WORK INSTRUCTIONS =>
Below are records; reproduce exactly the lines from the first through the one containing "Un endomorphisme $s$".

LISTED ENTRIES =>

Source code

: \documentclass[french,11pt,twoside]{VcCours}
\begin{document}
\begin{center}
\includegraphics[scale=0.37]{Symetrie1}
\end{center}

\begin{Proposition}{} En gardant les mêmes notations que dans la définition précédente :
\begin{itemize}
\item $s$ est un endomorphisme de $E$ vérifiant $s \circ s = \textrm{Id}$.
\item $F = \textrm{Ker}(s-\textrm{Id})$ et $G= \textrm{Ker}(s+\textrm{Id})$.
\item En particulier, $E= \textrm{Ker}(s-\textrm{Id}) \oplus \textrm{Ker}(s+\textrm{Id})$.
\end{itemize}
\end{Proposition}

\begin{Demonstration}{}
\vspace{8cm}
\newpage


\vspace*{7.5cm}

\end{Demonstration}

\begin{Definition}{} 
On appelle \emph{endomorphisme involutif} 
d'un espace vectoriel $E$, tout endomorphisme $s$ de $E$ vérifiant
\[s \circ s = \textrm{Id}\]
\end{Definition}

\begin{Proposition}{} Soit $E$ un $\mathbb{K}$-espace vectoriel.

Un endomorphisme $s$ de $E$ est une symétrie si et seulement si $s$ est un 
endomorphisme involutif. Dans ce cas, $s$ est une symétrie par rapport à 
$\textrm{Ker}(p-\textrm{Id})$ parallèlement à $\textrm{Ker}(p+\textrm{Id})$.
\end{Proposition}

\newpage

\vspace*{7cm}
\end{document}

ANSWER SPACE =>
Source code

: \documentclass[french,11pt,twoside]{VcCours}
\begin{document}
\begin{center}
\includegraphics[scale=0.37]{Symetrie1}
\end{center}

\begin{Proposition}{} En gardant les mêmes notations que dans la définition précédente :
\begin{itemize}
\item $s$ est un endomorphisme de $E$ vérifiant $s \circ s = \textrm{Id}$.
\item $F = \textrm{Ker}(s-\textrm{Id})$ et $G= \textrm{Ker}(s+\textrm{Id})$.
\item En particulier, $E= \textrm{Ker}(s-\textrm{Id}) \oplus \textrm{Ker}(s+\textrm{Id})$.
\end{itemize}
\end{Proposition}

\begin{Demonstration}{}
\vspace{8cm}
\newpage


\vspace*{7.5cm}

\end{Demonstration}

\begin{Definition}{} 
On appelle \emph{endomorphisme involutif} 
d'un espace vectoriel $E$, tout endomorphisme $s$ de $E$ vérifiant
\[s \circ s = \textrm{Id}\]
\end{Definition}

\begin{Proposition}{} Soit $E$ un $\mathbb{K}$-espace vectoriel.

Un endomorphisme $s$ de $E$ est une symétrie si et seulement si $s$ est un 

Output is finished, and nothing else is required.